### Try it
The lines below, beginning at the one that contains "- [ ] import_commands.rs" and ending at the last, are to be retyped exactly.

### Records contained in a dataset
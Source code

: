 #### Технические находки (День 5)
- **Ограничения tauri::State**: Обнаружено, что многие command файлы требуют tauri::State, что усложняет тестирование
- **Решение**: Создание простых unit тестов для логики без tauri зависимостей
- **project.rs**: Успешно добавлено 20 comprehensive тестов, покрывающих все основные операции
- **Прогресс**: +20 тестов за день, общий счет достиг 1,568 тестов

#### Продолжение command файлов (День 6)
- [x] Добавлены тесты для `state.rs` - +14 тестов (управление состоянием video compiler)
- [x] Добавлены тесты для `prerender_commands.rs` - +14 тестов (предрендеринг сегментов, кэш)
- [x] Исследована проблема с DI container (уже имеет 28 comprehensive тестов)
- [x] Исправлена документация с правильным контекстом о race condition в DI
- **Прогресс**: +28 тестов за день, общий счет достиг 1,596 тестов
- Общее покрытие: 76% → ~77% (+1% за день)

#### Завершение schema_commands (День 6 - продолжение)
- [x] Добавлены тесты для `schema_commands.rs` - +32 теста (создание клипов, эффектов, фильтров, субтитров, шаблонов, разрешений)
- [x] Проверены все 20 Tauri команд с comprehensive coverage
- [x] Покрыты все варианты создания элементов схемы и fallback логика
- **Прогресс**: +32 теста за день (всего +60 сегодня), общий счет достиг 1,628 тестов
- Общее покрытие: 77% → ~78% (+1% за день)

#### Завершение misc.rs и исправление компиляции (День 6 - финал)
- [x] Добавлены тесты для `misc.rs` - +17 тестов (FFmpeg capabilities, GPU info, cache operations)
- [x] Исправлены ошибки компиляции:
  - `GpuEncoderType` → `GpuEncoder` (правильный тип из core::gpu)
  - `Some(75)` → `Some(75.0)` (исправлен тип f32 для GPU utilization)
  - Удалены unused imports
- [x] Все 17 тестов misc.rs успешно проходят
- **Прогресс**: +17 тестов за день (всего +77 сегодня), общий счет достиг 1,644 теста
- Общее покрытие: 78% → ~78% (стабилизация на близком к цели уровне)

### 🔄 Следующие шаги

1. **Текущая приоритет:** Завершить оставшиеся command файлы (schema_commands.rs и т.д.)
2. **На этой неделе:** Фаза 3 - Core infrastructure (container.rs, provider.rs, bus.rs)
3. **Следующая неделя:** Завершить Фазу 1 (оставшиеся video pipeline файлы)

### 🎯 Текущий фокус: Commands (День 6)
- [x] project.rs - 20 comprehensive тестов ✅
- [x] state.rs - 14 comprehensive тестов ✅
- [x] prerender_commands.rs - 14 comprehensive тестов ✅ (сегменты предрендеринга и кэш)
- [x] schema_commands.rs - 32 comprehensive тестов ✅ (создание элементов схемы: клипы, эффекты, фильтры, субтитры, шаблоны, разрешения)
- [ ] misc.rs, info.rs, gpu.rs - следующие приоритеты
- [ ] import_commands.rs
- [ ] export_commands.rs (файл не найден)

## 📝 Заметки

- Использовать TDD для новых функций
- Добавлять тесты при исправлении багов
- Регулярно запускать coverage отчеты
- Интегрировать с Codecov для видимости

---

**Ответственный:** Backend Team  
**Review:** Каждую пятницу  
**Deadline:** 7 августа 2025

### The answer
- [ ] import_commands.rs
- [ ] export_commands.rs (файл не найден)

## 📝 Заметки

- Использовать TDD для новых функций
- Добавлять тесты при исправлении багов
- Регулярно запускать coverage отчеты
- Интегрировать с Codecov для видимости

---

**Ответственный:** Backend Team  
**Review:** Каждую пятницу  
**Deadline:** 7 августа 2025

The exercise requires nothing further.